Thaier Al-Sudani / Reuters

In the words of U.S. Secretary of State Rex Tillerson, the administration of President Donald Trump is currently “reviewing ways to confront challenges posed by Iran.” This most likely means looking for ways in which to curb Iran’s expansionism in the Middle East. But for any containment plan to be effective, Washington must examine Iran’s newly emerging strategy in the Levant and must understand that although Tehran still hopes to achieve regional hegemony in the long term, its current plan is to focus on obtaining and maintaining a predominant position in Iraq, Lebanon, and Syria. The bloody quagmire involving those three countries offers more opportunities to consolidate power than what would surely be a riskier confrontation in the Gulf, where Iran would have to contend with the United States and its allies. Success in the narrower approach, moreover, could ultimately strengthen Tehran’s hand against Saudi Arabia and those in the Sunni bloc.

General Qassem Soleimani, the commander of the Quds Force division within Iran’s Islamic Revolutionary Guard Corps (IRGC), is one of those in charge of executing the new policy vision. For the last three years, he has been kept busy setting up the building blocks for at least one, but more likely two, land corridors across the Levant (one in the north and one in the south), linking Iran to the Mediterranean. These pathways would traverse a distance of at least 800 miles from Iran’s western borders through the Euphrates and Tigris valleys and the vast expanses of desert in Iraq and Syria, providing a link to Hezbollah in Lebanon, and finally ending at the edge of the Golan Heights. The two corridors would serve as chains to move military supplies or militiamen when needed. Lately, a number of Iranian-sponsored Shiite militias have mentioned in public their efforts to move their fighters along these routes. Forces from the Lebanese militant group Hezbollah, for example, are present in Syria and in Iraq, while key Iraqi Shiite militias are currently in Lebanon.
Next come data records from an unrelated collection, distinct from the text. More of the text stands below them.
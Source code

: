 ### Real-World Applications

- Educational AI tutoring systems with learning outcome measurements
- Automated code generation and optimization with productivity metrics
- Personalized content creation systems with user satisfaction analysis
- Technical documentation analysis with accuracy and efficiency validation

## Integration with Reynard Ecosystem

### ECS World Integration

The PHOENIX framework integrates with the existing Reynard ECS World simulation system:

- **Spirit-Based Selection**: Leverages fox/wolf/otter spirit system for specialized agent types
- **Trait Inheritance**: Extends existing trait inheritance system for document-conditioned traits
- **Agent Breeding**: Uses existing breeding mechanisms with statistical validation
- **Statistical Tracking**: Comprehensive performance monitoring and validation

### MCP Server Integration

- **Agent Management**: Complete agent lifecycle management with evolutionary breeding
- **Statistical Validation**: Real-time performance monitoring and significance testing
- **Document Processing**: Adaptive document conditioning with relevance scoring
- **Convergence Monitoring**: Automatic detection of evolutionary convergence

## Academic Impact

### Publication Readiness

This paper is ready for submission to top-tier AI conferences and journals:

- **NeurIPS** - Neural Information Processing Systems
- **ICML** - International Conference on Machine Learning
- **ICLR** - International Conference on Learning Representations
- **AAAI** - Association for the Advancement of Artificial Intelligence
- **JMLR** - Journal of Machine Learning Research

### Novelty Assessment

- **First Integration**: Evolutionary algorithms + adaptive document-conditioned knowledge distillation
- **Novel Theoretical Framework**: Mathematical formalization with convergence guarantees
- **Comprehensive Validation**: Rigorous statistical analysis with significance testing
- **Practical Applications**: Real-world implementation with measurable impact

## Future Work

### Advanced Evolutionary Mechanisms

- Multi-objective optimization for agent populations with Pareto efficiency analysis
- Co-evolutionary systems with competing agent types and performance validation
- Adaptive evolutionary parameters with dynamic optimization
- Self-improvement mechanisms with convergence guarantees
The idea, according to several senior Iranian officials, would be to outsource the supervision of the corridors to proxy forces, such as Hezbollah and the various Shiite militias Iran sponsors in Iraq and Syria, in order to avoid using its own military forces to control the routes. (Iran has a long-standing aversion toward investing manpower abroad.) Tehran’s proxy militias would be able to field a force numbering 150,000 to 200,000 fighters, including 18,000 Afghani Shiites, 3,000 to 4,000 Pakistani Shiites, and small Christian and Druze militias. Some of these forces have already been deployed to various sectors along the envisaged corridors. Iran would also be able to recruit more Shiites—especially refugees from Afghanistan and Pakistan seeking employment and a cause.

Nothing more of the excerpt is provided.